• What is expected: Your answer must be the line holding "### Frontend Files" followed by every later line through the end of the entries, exactly as written.

[Rendered images with source text]
== Segment start ==
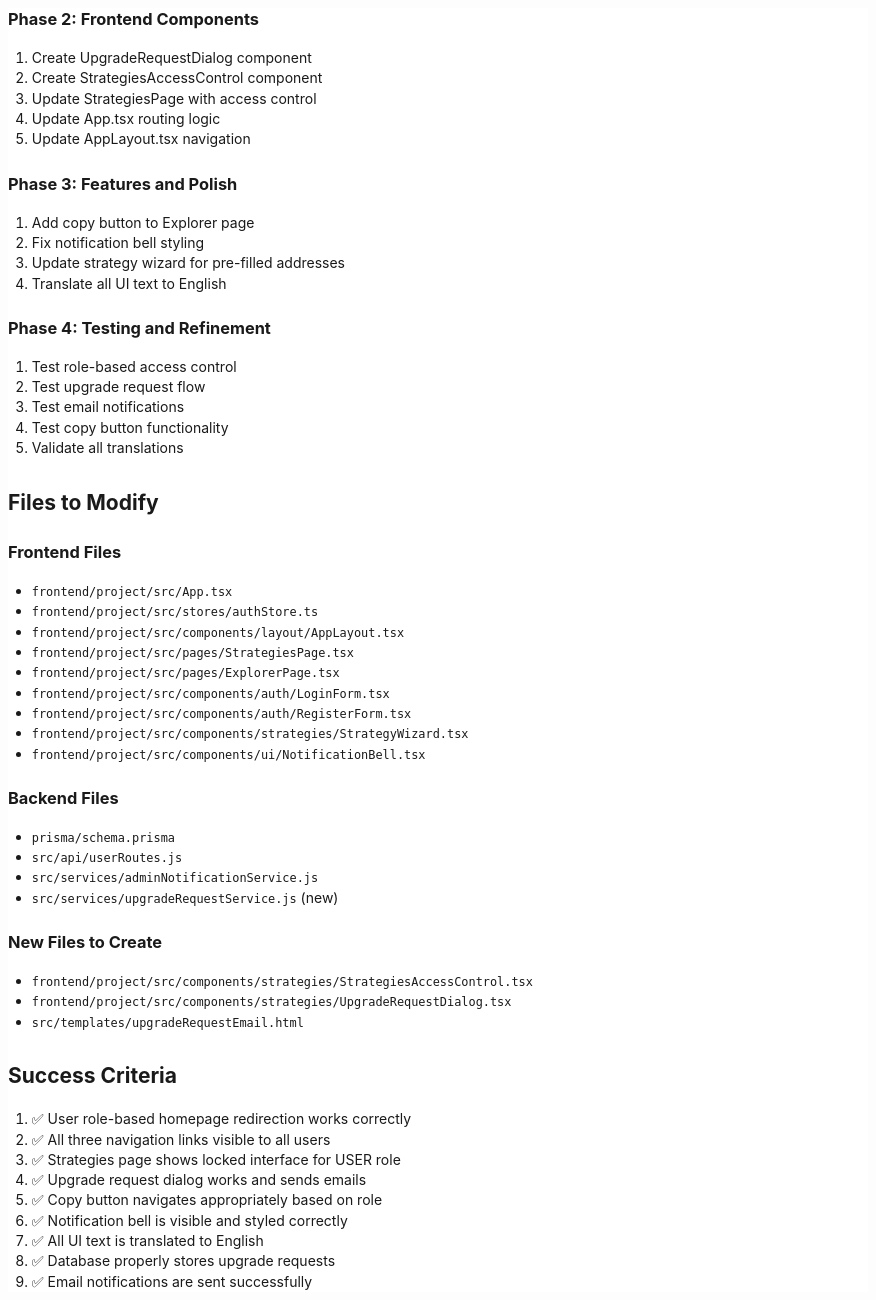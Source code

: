 ### Phase 2: Frontend Components
1. Create UpgradeRequestDialog component
2. Create StrategiesAccessControl component
3. Update StrategiesPage with access control
4. Update App.tsx routing logic
5. Update AppLayout.tsx navigation

### Phase 3: Features and Polish
1. Add copy button to Explorer page
2. Fix notification bell styling
3. Update strategy wizard for pre-filled addresses
4. Translate all UI text to English

### Phase 4: Testing and Refinement
1. Test role-based access control
2. Test upgrade request flow
3. Test email notifications
4. Test copy button functionality
5. Validate all translations

## Files to Modify

### Frontend Files
- `frontend/project/src/App.tsx`
- `frontend/project/src/stores/authStore.ts`
- `frontend/project/src/components/layout/AppLayout.tsx`
- `frontend/project/src/pages/StrategiesPage.tsx`
- `frontend/project/src/pages/ExplorerPage.tsx`
- `frontend/project/src/components/auth/LoginForm.tsx`
- `frontend/project/src/components/auth/RegisterForm.tsx`
- `frontend/project/src/components/strategies/StrategyWizard.tsx`
- `frontend/project/src/components/ui/NotificationBell.tsx`

### Backend Files
- `prisma/schema.prisma`
- `src/api/userRoutes.js`
- `src/services/adminNotificationService.js`
- `src/services/upgradeRequestService.js` (new)

### New Files to Create
- `frontend/project/src/components/strategies/StrategiesAccessControl.tsx`
- `frontend/project/src/components/strategies/UpgradeRequestDialog.tsx`
- `src/templates/upgradeRequestEmail.html`

## Success Criteria

1. ✅ User role-based homepage redirection works correctly
2. ✅ All three navigation links visible to all users
3. ✅ Strategies page shows locked interface for USER role
4. ✅ Upgrade request dialog works and sends emails
5. ✅ Copy button navigates appropriately based on role
6. ✅ Notification bell is visible and styled correctly
7. ✅ All UI text is translated to English
8. ✅ Database properly stores upgrade requests
9. ✅ Email notifications are sent successfully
== Segment end ==
• Solution below:
### Frontend Files
- `frontend/project/src/App.tsx`
- `frontend/project/src/stores/authStore.ts`
- `frontend/project/src/components/layout/AppLayout.tsx`
- `frontend/project/src/pages/StrategiesPage.tsx`
- `frontend/project/src/pages/ExplorerPage.tsx`
- `frontend/project/src/components/auth/LoginForm.tsx`
- `frontend/project/src/components/auth/RegisterForm.tsx`
- `frontend/project/src/components/strategies/StrategyWizard.tsx`
- `frontend/project/src/components/ui/NotificationBell.tsx`

### Backend Files
- `prisma/schema.prisma`
- `src/api/userRoutes.js`
- `src/services/adminNotificationService.js`
- `src/services/upgradeRequestService.js` (new)

### New Files to Create
- `frontend/project/src/components/strategies/StrategiesAccessControl.tsx`
- `frontend/project/src/components/strategies/UpgradeRequestDialog.tsx`
- `src/templates/upgradeRequestEmail.html`

## Success Criteria

1. ✅ User role-based homepage redirection works correctly
2. ✅ All three navigation links visible to all users
3. ✅ Strategies page shows locked interface for USER role
4. ✅ Upgrade request dialog works and sends emails
5. ✅ Copy button navigates appropriately based on role
6. ✅ Notification bell is visible and styled correctly
7. ✅ All UI text is translated to English
8. ✅ Database properly stores upgrade requests
9. ✅ Email notifications are sent successfully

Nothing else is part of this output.